[Saved entries]
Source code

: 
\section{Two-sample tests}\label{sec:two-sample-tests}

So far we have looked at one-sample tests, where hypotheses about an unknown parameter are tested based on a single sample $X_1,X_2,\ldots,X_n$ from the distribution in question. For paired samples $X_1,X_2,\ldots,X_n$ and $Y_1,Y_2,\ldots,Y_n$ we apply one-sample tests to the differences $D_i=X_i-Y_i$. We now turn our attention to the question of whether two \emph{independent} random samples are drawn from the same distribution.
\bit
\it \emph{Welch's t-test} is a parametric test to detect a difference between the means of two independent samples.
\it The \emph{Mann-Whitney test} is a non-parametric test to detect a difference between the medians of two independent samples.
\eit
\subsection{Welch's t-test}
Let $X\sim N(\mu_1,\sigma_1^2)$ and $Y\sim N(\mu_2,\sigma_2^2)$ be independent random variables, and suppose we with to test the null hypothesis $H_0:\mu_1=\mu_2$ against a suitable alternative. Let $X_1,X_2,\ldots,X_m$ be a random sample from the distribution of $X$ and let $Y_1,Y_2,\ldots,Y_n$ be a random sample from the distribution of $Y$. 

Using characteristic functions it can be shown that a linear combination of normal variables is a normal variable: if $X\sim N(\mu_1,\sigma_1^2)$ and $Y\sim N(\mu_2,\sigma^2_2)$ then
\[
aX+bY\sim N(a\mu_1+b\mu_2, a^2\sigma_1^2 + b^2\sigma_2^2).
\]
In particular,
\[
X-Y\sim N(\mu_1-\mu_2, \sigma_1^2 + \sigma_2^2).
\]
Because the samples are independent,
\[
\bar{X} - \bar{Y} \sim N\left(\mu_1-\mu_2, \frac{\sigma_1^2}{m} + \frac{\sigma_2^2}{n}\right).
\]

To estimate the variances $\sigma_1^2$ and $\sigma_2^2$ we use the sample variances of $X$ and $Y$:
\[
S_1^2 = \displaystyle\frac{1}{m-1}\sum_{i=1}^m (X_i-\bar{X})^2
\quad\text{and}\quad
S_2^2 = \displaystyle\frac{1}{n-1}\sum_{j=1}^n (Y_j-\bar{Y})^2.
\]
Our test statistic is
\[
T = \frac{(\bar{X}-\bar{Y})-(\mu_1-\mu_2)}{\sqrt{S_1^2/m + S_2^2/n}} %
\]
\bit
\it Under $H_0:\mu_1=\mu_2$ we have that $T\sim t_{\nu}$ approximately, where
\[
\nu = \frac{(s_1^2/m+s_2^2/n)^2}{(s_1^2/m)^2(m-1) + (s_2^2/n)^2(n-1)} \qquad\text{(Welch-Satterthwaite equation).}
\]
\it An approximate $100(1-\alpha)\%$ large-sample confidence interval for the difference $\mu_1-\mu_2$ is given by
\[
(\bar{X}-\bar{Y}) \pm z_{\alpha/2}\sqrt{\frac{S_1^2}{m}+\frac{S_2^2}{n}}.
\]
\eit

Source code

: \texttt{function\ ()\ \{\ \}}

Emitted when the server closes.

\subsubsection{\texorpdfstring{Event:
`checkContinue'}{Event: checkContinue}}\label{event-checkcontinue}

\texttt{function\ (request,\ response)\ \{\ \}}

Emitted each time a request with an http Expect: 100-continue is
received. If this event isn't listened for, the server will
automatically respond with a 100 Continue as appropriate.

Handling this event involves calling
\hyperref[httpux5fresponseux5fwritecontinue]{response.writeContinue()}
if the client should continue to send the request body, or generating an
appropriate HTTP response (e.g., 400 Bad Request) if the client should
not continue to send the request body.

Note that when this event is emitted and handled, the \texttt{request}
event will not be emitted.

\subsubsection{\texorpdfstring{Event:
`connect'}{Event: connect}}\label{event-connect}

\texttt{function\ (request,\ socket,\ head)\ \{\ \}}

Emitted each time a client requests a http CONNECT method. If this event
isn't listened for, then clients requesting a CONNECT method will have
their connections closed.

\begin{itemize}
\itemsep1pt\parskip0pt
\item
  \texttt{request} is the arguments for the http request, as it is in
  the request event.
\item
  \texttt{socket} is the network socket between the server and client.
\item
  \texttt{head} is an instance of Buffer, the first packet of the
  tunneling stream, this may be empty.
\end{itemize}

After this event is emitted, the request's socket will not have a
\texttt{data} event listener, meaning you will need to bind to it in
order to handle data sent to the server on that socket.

(Exercise goal) Looking back over the data above, restate word for word the lines that begin at the line with "their connections closed." and end at the line with "bind to it in", inclusive.

(Completed exercise)
their connections closed.

\begin{itemize}
\itemsep1pt\parskip0pt
\item
  \texttt{request} is the arguments for the http request, as it is in
  the request event.
\item
  \texttt{socket} is the network socket between the server and client.
\item
  \texttt{head} is an instance of Buffer, the first packet of the
  tunneling stream, this may be empty.
\end{itemize}

After this event is emitted, the request's socket will not have a
\texttt{data} event listener, meaning you will need to bind to it in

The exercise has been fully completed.